### WHAT IS EXPECTED
Only the number is needed: the count of lines in the records with the word "Strategien".
Top of SOURCE DATA
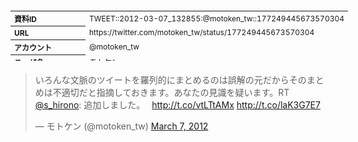 <table style="font-size: 9pt; width: 610px; margin-bottom: 20px; height: 80px;">
<tbody>
    <tr>
        <th align=left>資料ID</th>
        <td align=left>TWEET::2012-03-07_132855:@motoken_tw::177249445673570304</td>
    </tr>
    <tr>
        <th align=left>URL</th>
        <td align=left>https://twitter.com/motoken_tw/status/177249445673570304</td>
    </tr>
    <tr>
        <th align=left>アカウント</th>
        <td align=left>@motoken_tw</td>
    </tr>
    <tr>
        <th align=left>ユーザ名</th>
        <td align=left>モトケン</td>
    </tr>
    <tr>
        <th align=left>ツイートの記録日時</th>
        <td align=left>created_at 2022-08-24_1400</td>
    </tr>
</tbody>
</table>
<blockquote class="twitter-tweet" data-width="450"  data-lang="ja"><p lang="ja" dir="ltr">いろんな文脈のツイートを羅列的にまとめるのは誤解の元だからそのまとめは不適切だと指摘しておきます。あなたの見識を疑います。RT <a href="https://twitter.com/s_hirono?ref_src=twsrc%5Etfw">@s_hirono</a>: 追加しました。　 <a href="http://t.co/vtLTtAMx">http://t.co/vtLTtAMx</a> <a href="http://t.co/laK3G7E7">http://t.co/laK3G7E7</a></p>&mdash; モトケン (@motoken_tw) <a href="https://twitter.com/motoken_tw/status/177249445673570304?ref_src=twsrc%5Etfw">March 7, 2012</a></blockquote>
<script async src="https://platform.twitter.com/widgets.js" charset="utf-8"></script>


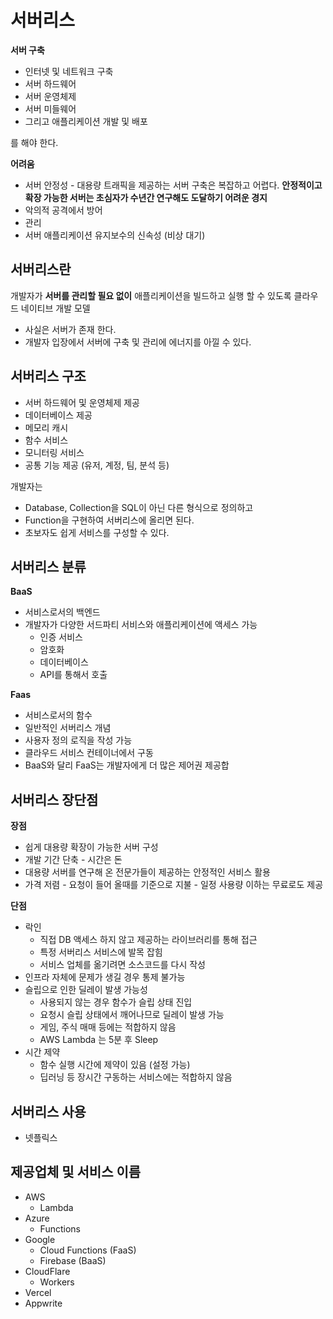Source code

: # 서버리스

**서버 구축**

- 인터넷 및 네트워크 구축
- 서버 하드웨어
- 서버 운영체제
- 서버 미들웨어
- 그리고 애플리케이션 개발 및 배포

를 해야 한다.

**어려움**

- 서버 안정성 - 대용량 트래픽을 제공하는 서버 구축은 복잡하고 어렵다. **안정적이고 확장 가능한 서버는 초심자가 수년간 연구해도 도달하기 어려운 경지**
- 악의적 공격에서 방어
- 관리
- 서버 애플리케이션 유지보수의 신속성 (비상 대기)

## 서버리스란

개발자가 **서버를 관리할 필요 없이** 애플리케이션을 빌드하고 실행 할 수 있도록 클라우드 네이티브 개발 모델

- 사실은 서버가 존재 한다.
- 개발자 입장에서 서버에 구축 및 관리에 에너지를 아낄 수 있다.

## 서버리스 구조

- 서버 하드웨어 및 운영체제 제공
- 데이터베이스 제공
- 메모리 캐시
- 함수 서비스
- 모니터링 서비스
- 공통 기능 제공 (유저, 계정, 팀, 분석 등)

개발자는

- Database, Collection을 SQL이 아닌 다른 형식으로 정의하고
- Function을 구현하여 서버리스에 올리면 된다.
- 초보자도 쉽게 서비스를 구성할 수 있다.

## 서버리스 분류

**BaaS**

- 서비스로서의 백엔드
- 개발자가 다양한 서드파티 서비스와 애플리케이션에 액세스 가능
  - 인증 서비스
  -  암호화
  - 데이터베이스
  - API를 통해서 호출

**Faas**

- 서비스로서의 함수
- 일반적인 서버리스 개념
- 사용자 정의  로직을 작성 가능
- 클라우드 서비스 컨테이너에서 구동
- BaaS와 달리 FaaS는 개발자에게 더 많은 제어권 제공합

## 서버리스 장단점

**장점**

- 쉽게 대용량 확장이 가능한 서버 구성
- 개발 기간 단축 - 시간은 돈
- 대용량 서버를 연구해 온 전문가들이 제공하는 안정적인 서비스 활용
- 가격 저렴 - 요청이 들어 올때를 기준으로 지불 - 일정 사용량 이하는 무료로도 제공

**단점**

- 락인
  - 직접 DB 액세스 하지 않고 제공하는 라이브러리를 통해 접근
  - 특정 서버리스 서비스에 발목 잡힘
  - 서비스 업체를 옮기려면 소스코드를 다시 작성
- 인프라 자체에 문제가 생길 경우 통제 불가능
- 슬립으로 인한 딜레이 발생 가능성
  - 사용되지 않는 경우 함수가 슬립 상태 진입
  - 요청시 슬립 상태에서 깨어나므로 딜레이 발생 가능
  - 게임, 주식 매매 등에는 적합하지 않음
  - AWS Lambda 는 5분 후 Sleep
- 시간 제약
  - 함수 실행 시간에 제약이 있음 (설정 가능)
  - 딥러닝 등 장시간 구동하는 서비스에는 적합하지 않음

## 서버리스 사용

- 넷플릭스

## 제공업체 및 서비스 이름

- AWS
  - Lambda
- Azure
  - Functions
- Google
  - Cloud Functions (FaaS)
  - Firebase (BaaS)
- CloudFlare
  - Workers
- Vercel
- Appwrite



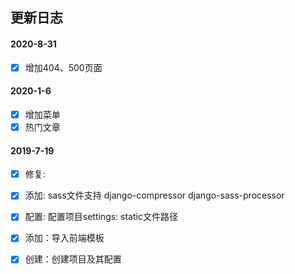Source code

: ## 更新日志
#### 2020-8-31
  - [x] 增加404、500页面
#### 2020-1-6
  - [x] 增加菜单
  - [x] 热门文章
#### 2019-7-19
  - [x] 修复:
  
  - [x] 添加: sass文件支持 django-compressor django-sass-processor
  - [x] 配置: 配置项目settings: static文件路径
  - [x] 添加：导入前端模板
  - [x] 创建：创建项目及其配置
  
 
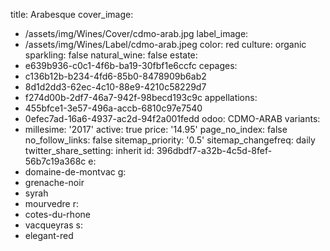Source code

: title: Arabesque
cover_image:
  - /assets/img/Wines/Cover/cdmo-arab.jpg
label_image:
  - /assets/img/Wines/Label/cdmo-arab.jpeg
color: red
culture: organic
sparkling: false
natural_wine: false
estate:
  - e639b936-c0c1-4f6b-ba19-30fbf1e6ccfc
cepages:
  - c136b12b-b234-4fd6-85b0-8478909b6ab2
  - 8d1d2dd3-62ec-4c10-88e9-4210c58229d7
  - f274d00b-2df7-46a7-942f-98becd193c9c
appellations:
  - 455bfce1-3e57-496a-accb-6810c97e7540
  - 0efec7ad-16a6-4937-ac2d-94f2a001fedd
odoo: CDMO-ARAB
variants:
  -
    millesime: '2017'
    active: true
    price: '14.95'
page_no_index: false
no_follow_links: false
sitemap_priority: '0.5'
sitemap_changefreq: daily
twitter_share_setting: inherit
id: 396dbdf7-a32b-4c5d-8fef-56b7c19a368c
e:
  - domaine-de-montvac
g:
  - grenache-noir
  - syrah
  - mourvedre
r:
  - cotes-du-rhone
  - vacqueyras
s:
  - elegant-red
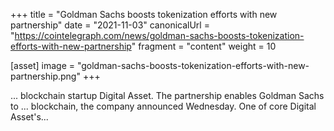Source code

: +++
title = "Goldman Sachs boosts tokenization efforts with new partnership"
date = "2021-11-03"
canonicalUrl = "https://cointelegraph.com/news/goldman-sachs-boosts-tokenization-efforts-with-new-partnership"
fragment = "content"
weight = 10

[asset]
    image = "goldman-sachs-boosts-tokenization-efforts-with-new-partnership.png"
+++

... blockchain startup Digital Asset. The partnership enables Goldman Sachs 
to ... blockchain, the company announced Wednesday. One of core Digital 
Asset's...
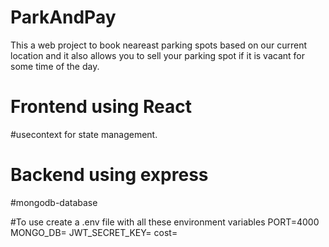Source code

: # ParkAndPay
This a web project to book neareast parking spots based on our current location and it also allows you to sell your parking spot if it is vacant for some time of the day.

# Frontend using React
#usecontext for state management.
# Backend using express
#mongodb-database

#To use create a .env file
with all these environment variables 
PORT=4000
MONGO_DB=
JWT_SECRET_KEY=
cost=
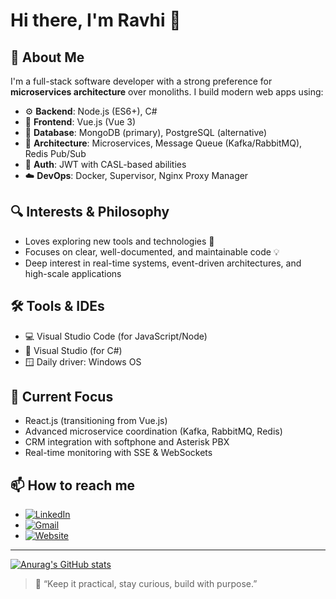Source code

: # Hi there, I'm Ravhi 👋

## 💼 About Me
I'm a full-stack software developer with a strong preference for **microservices architecture** over monoliths. I build modern web apps using:

- ⚙️ **Backend**: Node.js (ES6+), C#
- 🎨 **Frontend**: Vue.js (Vue 3)
- 💾 **Database**: MongoDB (primary), PostgreSQL (alternative)
- 🧠 **Architecture**: Microservices, Message Queue (Kafka/RabbitMQ), Redis Pub/Sub
- 🔐 **Auth**: JWT with CASL-based abilities
- ☁️ **DevOps**: Docker, Supervisor, Nginx Proxy Manager

## 🔍 Interests & Philosophy
- Loves exploring new tools and technologies 🚀
- Focuses on clear, well-documented, and maintainable code 💡
- Deep interest in real-time systems, event-driven architectures, and high-scale applications

## 🛠️ Tools & IDEs
- 💻 Visual Studio Code (for JavaScript/Node)
- 🧰 Visual Studio (for C#)
- 🪟 Daily driver: Windows OS

## 🧠 Current Focus
- React.js (transitioning from Vue.js)
- Advanced microservice coordination (Kafka, RabbitMQ, Redis)
- CRM integration with softphone and Asterisk PBX
- Real-time monitoring with SSE & WebSockets

## 📫 How to reach me
- [![LinkedIn](https://img.shields.io/badge/LinkedIn-blue?logo=linkedin&logoColor=white)](https://www.linkedin.com/in/ravhirizaldi)
- [![Gmail](https://img.shields.io/badge/Gmail-red?logo=gmail&logoColor=white)](mailto:ravhirzld@gmail.com)
- [![Website](https://img.shields.io/badge/Portfolio-visit-009688?logo=firefox&logoColor=white)]([https://yourdomain.dev](https://ravhirizaldi.github.io/portfolio/))


---

[![Anurag's GitHub stats](https://github-readme-stats.vercel.app/api?username=ravhirizaldi&show_icons=true&theme=radical)](https://github.com/ravhirizaldi)

> 📘 “Keep it practical, stay curious, build with purpose.”
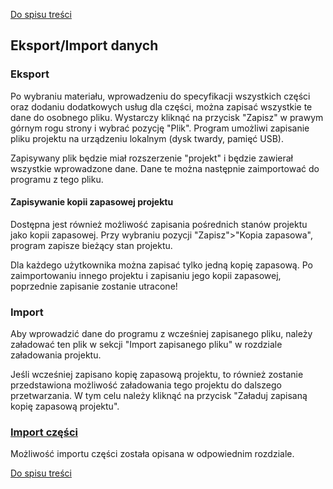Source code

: [Do spisu treści](/service/doc/?cid=stol)
## Eksport/Import danych

### Eksport

Po wybraniu materiału, wprowadzeniu do specyfikacji wszystkich części oraz dodaniu dodatkowych usług dla części, można zapisać wszystkie te dane do osobnego pliku.
Wystarczy kliknąć na przycisk "Zapisz" w prawym górnym rogu strony i wybrać pozycję "Plik".
Program umożliwi zapisanie pliku projektu na urządzeniu lokalnym (dysk twardy, pamięć USB).

Zapisywany plik będzie miał rozszerzenie "projekt" i będzie zawierał wszystkie wprowadzone dane. Dane te można następnie zaimportować do programu z tego pliku.

<a name="project-saving"/>

#### Zapisywanie kopii zapasowej projektu

Dostępna jest również możliwość zapisania pośrednich stanów projektu jako kopii zapasowej.
Przy wybraniu pozycji "Zapisz">"Kopia zapasowa", program zapisze bieżący stan projektu.

Dla każdego użytkownika można zapisać tylko jedną kopię zapasową. Po zaimportowaniu innego projektu i zapisaniu jego kopii zapasowej, poprzednie zapisanie zostanie utracone!

### Import

Aby wprowadzić dane do programu z wcześniej zapisanego pliku, należy załadować ten plik w sekcji "Import zapisanego pliku" w rozdziale załadowania projektu.

Jeśli wcześniej zapisano kopię zapasową projektu, to również zostanie przedstawiona możliwość załadowania tego projektu do dalszego przetwarzania.
W tym celu należy kliknąć na przycisk "Załaduj zapisaną kopię zapasową projektu".

### [Import części](/service/doc/?cid=steklo&s=details-import)

Możliwość importu części została opisana w odpowiednim rozdziale.

[Do spisu treści](/service/doc/?cid=steklo)
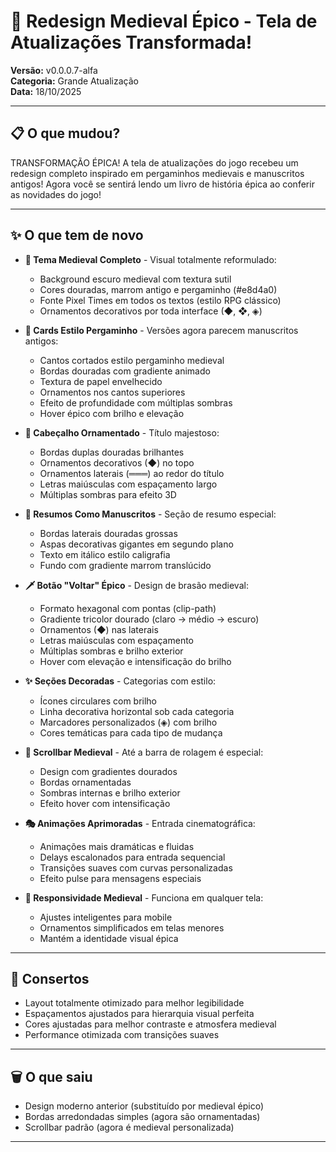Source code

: # 👑 Redesign Medieval Épico - Tela de Atualizações Transformada!

**Versão:** v0.0.0.7-alfa  
**Categoria:** Grande Atualização  
**Data:** 18/10/2025

---

## 📋 O que mudou?

TRANSFORMAÇÃO ÉPICA! A tela de atualizações do jogo recebeu um redesign completo inspirado em pergaminhos medievais e manuscritos antigos! Agora você se sentirá lendo um livro de história épica ao conferir as novidades do jogo!

---

## ✨ O que tem de novo

- **🎨 Tema Medieval Completo** - Visual totalmente reformulado:
  - Background escuro medieval com textura sutil
  - Cores douradas, marrom antigo e pergaminho (#e8d4a0)
  - Fonte Pixel Times em todos os textos (estilo RPG clássico)
  - Ornamentos decorativos por toda interface (◆, ❖, ◈)
  
- **📜 Cards Estilo Pergaminho** - Versões agora parecem manuscritos antigos:
  - Cantos cortados estilo pergaminho medieval
  - Bordas douradas com gradiente animado
  - Textura de papel envelhecido
  - Ornamentos nos cantos superiores
  - Efeito de profundidade com múltiplas sombras
  - Hover épico com brilho e elevação

- **👑 Cabeçalho Ornamentado** - Título majestoso:
  - Bordas duplas douradas brilhantes
  - Ornamentos decorativos (◆) no topo
  - Ornamentos laterais (═══) ao redor do título
  - Letras maiúsculas com espaçamento largo
  - Múltiplas sombras para efeito 3D

- **📖 Resumos Como Manuscritos** - Seção de resumo especial:
  - Bordas laterais douradas grossas
  - Aspas decorativas gigantes em segundo plano
  - Texto em itálico estilo caligrafia
  - Fundo com gradiente marrom translúcido

- **🗡️ Botão "Voltar" Épico** - Design de brasão medieval:
  - Formato hexagonal com pontas (clip-path)
  - Gradiente tricolor dourado (claro → médio → escuro)
  - Ornamentos (◆) nas laterais
  - Letras maiúsculas com espaçamento
  - Múltiplas sombras e brilho exterior
  - Hover com elevação e intensificação do brilho

- **✨ Seções Decoradas** - Categorias com estilo:
  - Ícones circulares com brilho
  - Linha decorativa horizontal sob cada categoria
  - Marcadores personalizados (◈) com brilho
  - Cores temáticas para cada tipo de mudança

- **📜 Scrollbar Medieval** - Até a barra de rolagem é especial:
  - Design com gradientes dourados
  - Bordas ornamentadas
  - Sombras internas e brilho exterior
  - Efeito hover com intensificação

- **🎭 Animações Aprimoradas** - Entrada cinematográfica:
  - Animações mais dramáticas e fluidas
  - Delays escalonados para entrada sequencial
  - Transições suaves com curvas personalizadas
  - Efeito pulse para mensagens especiais

- **📱 Responsividade Medieval** - Funciona em qualquer tela:
  - Ajustes inteligentes para mobile
  - Ornamentos simplificados em telas menores
  - Mantém a identidade visual épica

---

## 🔧 Consertos

- Layout totalmente otimizado para melhor legibilidade
- Espaçamentos ajustados para hierarquia visual perfeita
- Cores ajustadas para melhor contraste e atmosfera medieval
- Performance otimizada com transições suaves

---

## 🗑️ O que saiu

- Design moderno anterior (substituído por medieval épico)
- Bordas arredondadas simples (agora são ornamentadas)
- Scrollbar padrão (agora é medieval personalizada)

---
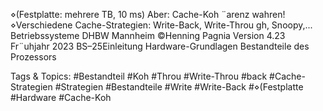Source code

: ⋄(Festplatte: mehrere TB, 10 ms)
Aber: Cache-Koh ¨arenz wahren!
⋄Verschiedene Cache-Strategien: Write-Back, Write-Throu gh, Snoopy,...
Betriebssysteme DHBW Mannheim ©Henning Pagnia Version 4.23 Fr¨uhjahr 2023 BS–25Einleitung Hardware-Grundlagen
Bestandteile des Prozessors

   Tags & Topics:
   #Bestandteil
   #Koh
   #Throu
   #Write-Throu
   #back
   #Cache-Strategien
   #Strategien
   #Bestandteile
   #Write
   #Write-Back
   #⋄(Festplatte
   #Hardware
   #Cache-Koh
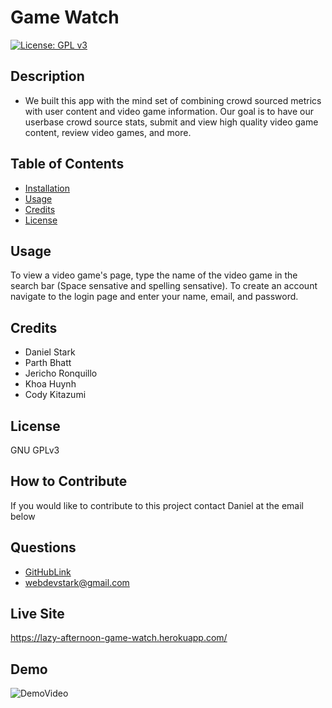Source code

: 
# Game Watch
[![License: GPL v3](https://img.shields.io/badge/License-GPLv3-blue.svg)](https://www.gnu.org/licenses/gpl-3.0)
## Description
- We built this app with the mind set of combining crowd sourced metrics with user content and video game information. Our goal is to have our userbase crowd source stats, submit and view high quality video game content, review video games, and more.
## Table of Contents
- [Installation](#installation)
- [Usage](#usage)
- [Credits](#credits)
- [License](#license)
## Usage
To view a video game's page, type the name of the video game in the search bar (Space sensative and spelling sensative).
To create an account navigate to the login page and enter your name, email, and password.
## Credits
- Daniel Stark
- Parth Bhatt
- Jericho Ronquillo
- Khoa Huynh
- Cody Kitazumi
## License
GNU GPLv3
## How to Contribute
If you would like to contribute to this project contact Daniel at the email below
## Questions
* [GitHubLink](https://github.com/Revivedaniel)
* <a href="mailto:webdevstark@gmail.com">webdevstark@gmail.com</a>
## Live Site
https://lazy-afternoon-game-watch.herokuapp.com/
## Demo
![DemoVideo](./images/gameWatchDemo.gif)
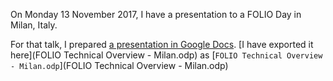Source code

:On Monday 13 November 2017, I have a presentation to a FOLIO Day in
Milan, Italy.

For that talk, I prepared [a presentation in Google Docs](https://docs.google.com/presentation/d/1-tkA44JRvHWNWK0E9hKAQgZ2tlYglZcDUNQHI3Crq5A/edit#slide=id.g25bbcab3d4_0_2).
[I have exported it here](FOLIO Technical Overview - Milan.odp) as
[`FOLIO Technical Overview - Milan.odp`](FOLIO Technical Overview - Milan.odp)

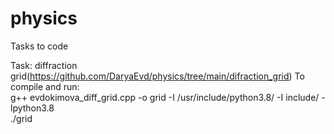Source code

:# physics
Tasks to code 

Task: diffraction grid(https://github.com/DaryaEvd/physics/tree/main/difraction_grid)
To compile and run:  
g++ evdokimova_diff_grid.cpp -o grid -I /usr/include/python3.8/ -I include/ -lpython3.8  
./grid   

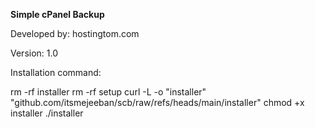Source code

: **Simple cPanel Backup**

Developed by: hostingtom.com

Version: 1.0

Installation command:

rm -rf installer
rm -rf setup
curl -L -o "installer" "github.com/itsmejeeban/scb/raw/refs/heads/main/installer"
chmod +x installer
./installer
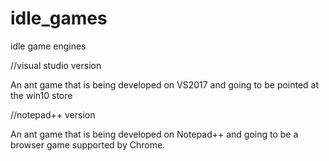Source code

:# idle_games
idle game engines

//visual studio version

An ant game that is being developed on VS2017 and going to be pointed at the win10 store

//notepad++ version

An ant game that is being developed on Notepad++ and going to be a browser game supported by Chrome.

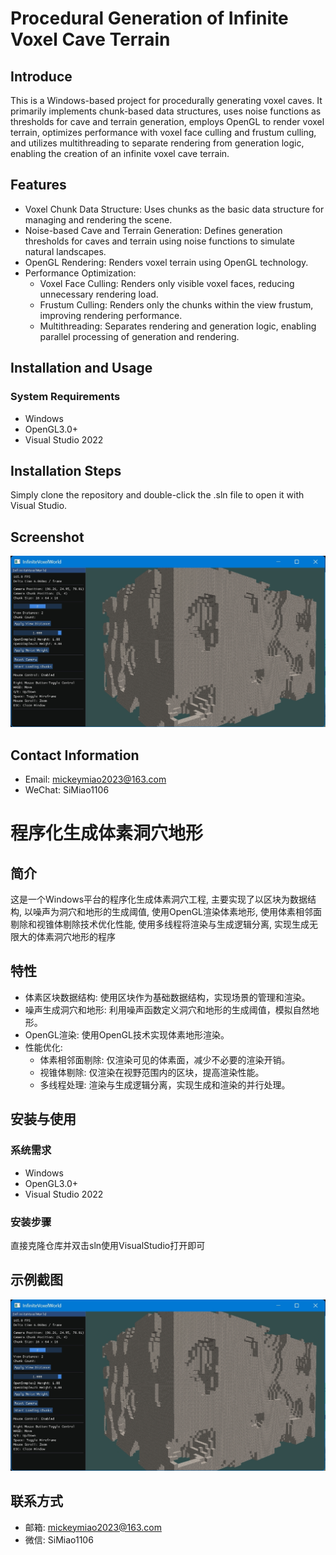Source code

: # Procedural Generation of Infinite Voxel Cave Terrain

## Introduce 

This is a Windows-based project for procedurally generating voxel caves. It primarily implements chunk-based data structures, uses noise functions as thresholds for cave and terrain generation, employs OpenGL to render voxel terrain, optimizes performance with voxel face culling and frustum culling, and utilizes multithreading to separate rendering from generation logic, enabling the creation of an infinite voxel cave terrain.

## Features 

- Voxel Chunk Data Structure: Uses chunks as the basic data structure for managing and rendering the scene.
- Noise-based Cave and Terrain Generation: Defines generation thresholds for caves and terrain using noise functions to simulate natural landscapes.
- OpenGL Rendering: Renders voxel terrain using OpenGL technology.
- Performance Optimization:
  - Voxel Face Culling: Renders only visible voxel faces, reducing unnecessary rendering load.
  - Frustum Culling: Renders only the chunks within the view frustum, improving rendering performance.
  - Multithreading: Separates rendering and generation logic, enabling parallel processing of generation and rendering.

## Installation and Usage 

### System Requirements 

 - Windows
 - OpenGL3.0+
 - Visual Studio 2022

## Installation Steps

Simply clone the repository and double-click the .sln file to open it with Visual Studio.

## Screenshot

![cave_overview](cave_overview.png)

## Contact Information

- Email: mickeymiao2023@163.com
- WeChat: SiMiao1106

# 程序化生成体素洞穴地形

## 简介

这是一个Windows平台的程序化生成体素洞穴工程, 主要实现了以区块为数据结构, 以噪声为洞穴和地形的生成阈值, 使用OpenGL渲染体素地形, 使用体素相邻面剔除和视锥体剔除技术优化性能, 使用多线程将渲染与生成逻辑分离, 实现生成无限大的体素洞穴地形的程序

## 特性

- 体素区块数据结构: 使用区块作为基础数据结构，实现场景的管理和渲染。
- 噪声生成洞穴和地形: 利用噪声函数定义洞穴和地形的生成阈值，模拟自然地形。
- OpenGL渲染: 使用OpenGL技术实现体素地形渲染。
- 性能优化:
  - 体素相邻面剔除: 仅渲染可见的体素面，减少不必要的渲染开销。
  - 视锥体剔除: 仅渲染在视野范围内的区块，提高渲染性能。
  - 多线程处理: 渲染与生成逻辑分离，实现生成和渲染的并行处理。

## 安装与使用

### 系统需求

 - Windows
 - OpenGL3.0+
 - Visual Studio 2022

### 安装步骤 

直接克隆仓库并双击sln使用VisualStudio打开即可

## 示例截图

![cave_overview](cave_overview.png)

## 联系方式

- 邮箱: mickeymiao2023@163.com
- 微信: SiMiao1106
Bottom of SOURCE DATA
### ANSWER TO THE PROBLEM
3